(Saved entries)
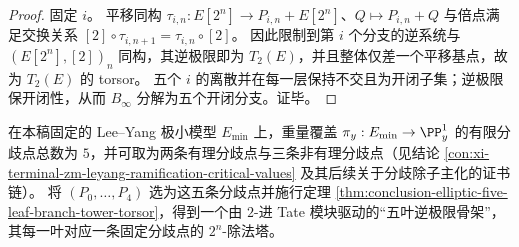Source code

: \begin{proof}
固定 \(i\)。
平移同构 \(\tau_{i,n}:E[2^n]\to P_{i,n}+E[2^n]\)、\(Q\mapsto P_{i,n}+Q\) 与倍点满足交换关系
\(
[2]\circ\tau_{i,n+1}=\tau_{i,n}\circ[2]
\)。
因此限制到第 \(i\) 个分支的逆系统与 \((E[2^n],[2])_n\) 同构，其逆极限即为 \(T_2(E)\)，并且整体仅差一个平移基点，故为 \(T_2(E)\) 的 torsor。
五个 \(i\) 的离散并在每一层保持不交且为开闭子集；逆极限保开闭性，从而 \(B_\infty\) 分解为五个开闭分支。证毕。
\end{proof}

\begin{remark}\label{rem:conclusion-elliptic-five-leaf-leyang-alignment}
在本稿固定的 Lee--Yang 极小模型 \(E_{\min}\) 上，重量覆盖 \(\pi_y:E_{\min}\to\PP^1_y\) 的有限分歧点总数为 \(5\)，并可取为两条有理分歧点与三条非有理分歧点（见结论 \ref{con:xi-terminal-zm-leyang-ramification-critical-values} 及其后续关于分歧除子主化的证书链）。
将 \((P_0,\dots,P_4)\) 选为这五条分歧点并施行定理 \ref{thm:conclusion-elliptic-five-leaf-branch-tower-torsor}，得到一个由 \(2\)-进 Tate 模块驱动的“五叶逆极限骨架”，其每一叶对应一条固定分歧点的 \(2^n\)-除法塔。
\end{remark}

\endinput
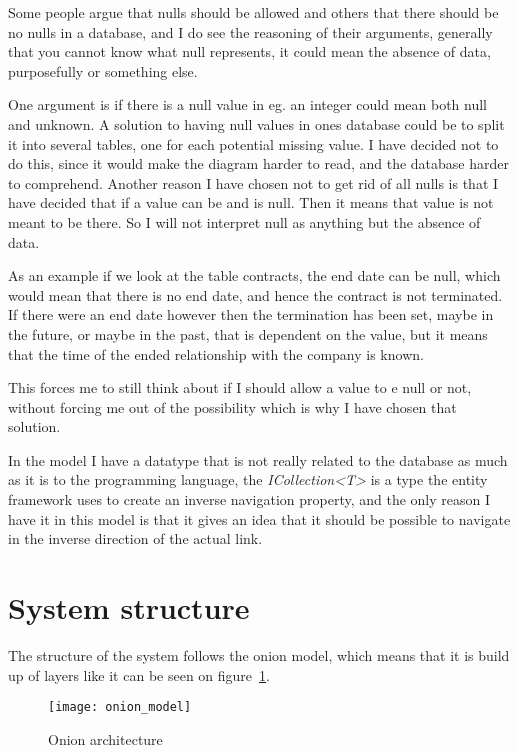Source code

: Some people argue that nulls should be allowed and others that there should be no nulls in a database\cite{stackexchange:db:nullfields}, and I do see the reasoning of their arguments, generally that you cannot know what null represents, it could mean the absence of data, purposefully or something else.

One argument is if there is a null value in eg. an integer could mean both null and unknown. A solution to having null values in ones database could be to split it into several tables, one for each potential missing value. I have decided not to do this, since it would make the diagram harder to read, and the database harder to comprehend. Another reason I have chosen not to get rid of all nulls is that I have decided that if a value can be and is null. Then it means that value is not meant to be there. So I will not interpret null as anything but the absence of data.

As an example if we look at the table contracts, the end date can be null, which would mean that there is no end date, and hence the contract is not terminated. If there were an end date however then the termination has been set, maybe in the future, or maybe in the past, that is dependent on the value, but it means that the time of the ended relationship with the company is known.

This forces me to still think about if I should allow a value to e null or not, without forcing me out of the possibility which is why I have chosen that solution.

In the model I have a datatype that is not really related to the database as much as it is to the programming language, the \textit{ICollection<T>} is a type the entity framework uses to create an inverse navigation property, and the only reason I have it in this model is that it gives an idea that it should be possible to navigate in the inverse direction of the actual link.

\section{System structure}
\label{sec:System structure}
The structure of the system follows the onion model, which means that it is build up of layers like it can be seen on figure~\ref{fig:Onion architecture}.

\begin{figure}[h]
  \centering
  \texttt{[image: onion\_model]}
  \caption{Onion architecture }
  \label{fig:Onion architecture}
\end{figure}

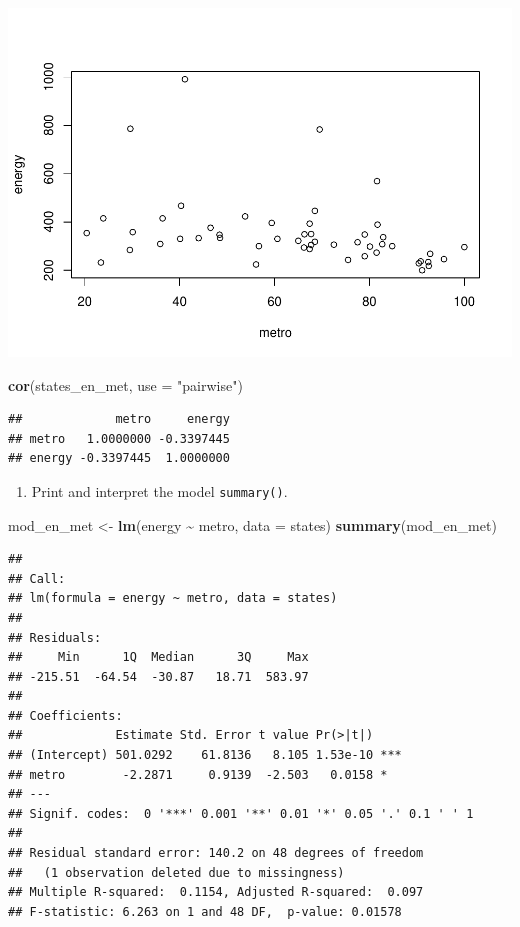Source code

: \documentclass[
]{book}
\newenvironment{Shaded}{\begin{snugshade}}{\end{snugshade}}
\newcommand{\DataTypeTok}[1]{\textcolor[rgb]{0.13,0.29,0.53}{#1}}
\newcommand{\KeywordTok}[1]{\textcolor[rgb]{0.13,0.29,0.53}{\textbf{#1}}}
\newcommand{\NormalTok}[1]{#1}
\newcommand{\OperatorTok}[1]{\textcolor[rgb]{0.81,0.36,0.00}{\textbf{#1}}}
\newcommand{\StringTok}[1]{\textcolor[rgb]{0.31,0.60,0.02}{#1}}
\providecommand{\tightlist}{%
  \setlength{\itemsep}{0pt}\setlength{\parskip}{0pt}}
\begin{document}
\begin{alert}
\includegraphics{R/Rmodels/figures/unnamed-chunk-100-1.pdf}

\begin{Shaded}
\begin{Highlighting}[]
  \KeywordTok{cor}\NormalTok{(states\_en\_met, }\DataTypeTok{use =} \StringTok{"pairwise"}\NormalTok{)}
\end{Highlighting}
\end{Shaded}

\begin{verbatim}
##             metro     energy
## metro   1.0000000 -0.3397445
## energy -0.3397445  1.0000000
\end{verbatim}

\begin{enumerate}
\def\labelenumi{\arabic{enumi}.}
\setcounter{enumi}{1}
\tightlist
\item
  Print and interpret the model \texttt{summary()}.
\end{enumerate}

\begin{Shaded}
\begin{Highlighting}[]
\NormalTok{  mod\_en\_met \textless{}{-}}\StringTok{ }\KeywordTok{lm}\NormalTok{(energy }\OperatorTok{\textasciitilde{}}\StringTok{ }\NormalTok{metro, }\DataTypeTok{data =}\NormalTok{ states)}
  \KeywordTok{summary}\NormalTok{(mod\_en\_met)}
\end{Highlighting}
\end{Shaded}

\begin{verbatim}
## 
## Call:
## lm(formula = energy ~ metro, data = states)
## 
## Residuals:
##     Min      1Q  Median      3Q     Max 
## -215.51  -64.54  -30.87   18.71  583.97 
## 
## Coefficients:
##             Estimate Std. Error t value Pr(>|t|)    
## (Intercept) 501.0292    61.8136   8.105 1.53e-10 ***
## metro        -2.2871     0.9139  -2.503   0.0158 *  
## ---
## Signif. codes:  0 '***' 0.001 '**' 0.01 '*' 0.05 '.' 0.1 ' ' 1
## 
## Residual standard error: 140.2 on 48 degrees of freedom
##   (1 observation deleted due to missingness)
## Multiple R-squared:  0.1154, Adjusted R-squared:  0.097 
## F-statistic: 6.263 on 1 and 48 DF,  p-value: 0.01578
\end{verbatim}


\end{alert}
\end{document}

Task details: In the records above, find each line with the word "StringTok" and copy it.

Reply:
\newcommand{\StringTok}[1]{\textcolor[rgb]{0.31,0.60,0.02}{#1}}
  \KeywordTok{cor}\NormalTok{(states\_en\_met, }\DataTypeTok{use =} \StringTok{"pairwise"}\NormalTok{)}
\NormalTok{  mod\_en\_met \textless{}{-}}\StringTok{ }\KeywordTok{lm}\NormalTok{(energy }\OperatorTok{\textasciitilde{}}\StringTok{ }\NormalTok{metro, }\DataTypeTok{data =}\NormalTok{ states)}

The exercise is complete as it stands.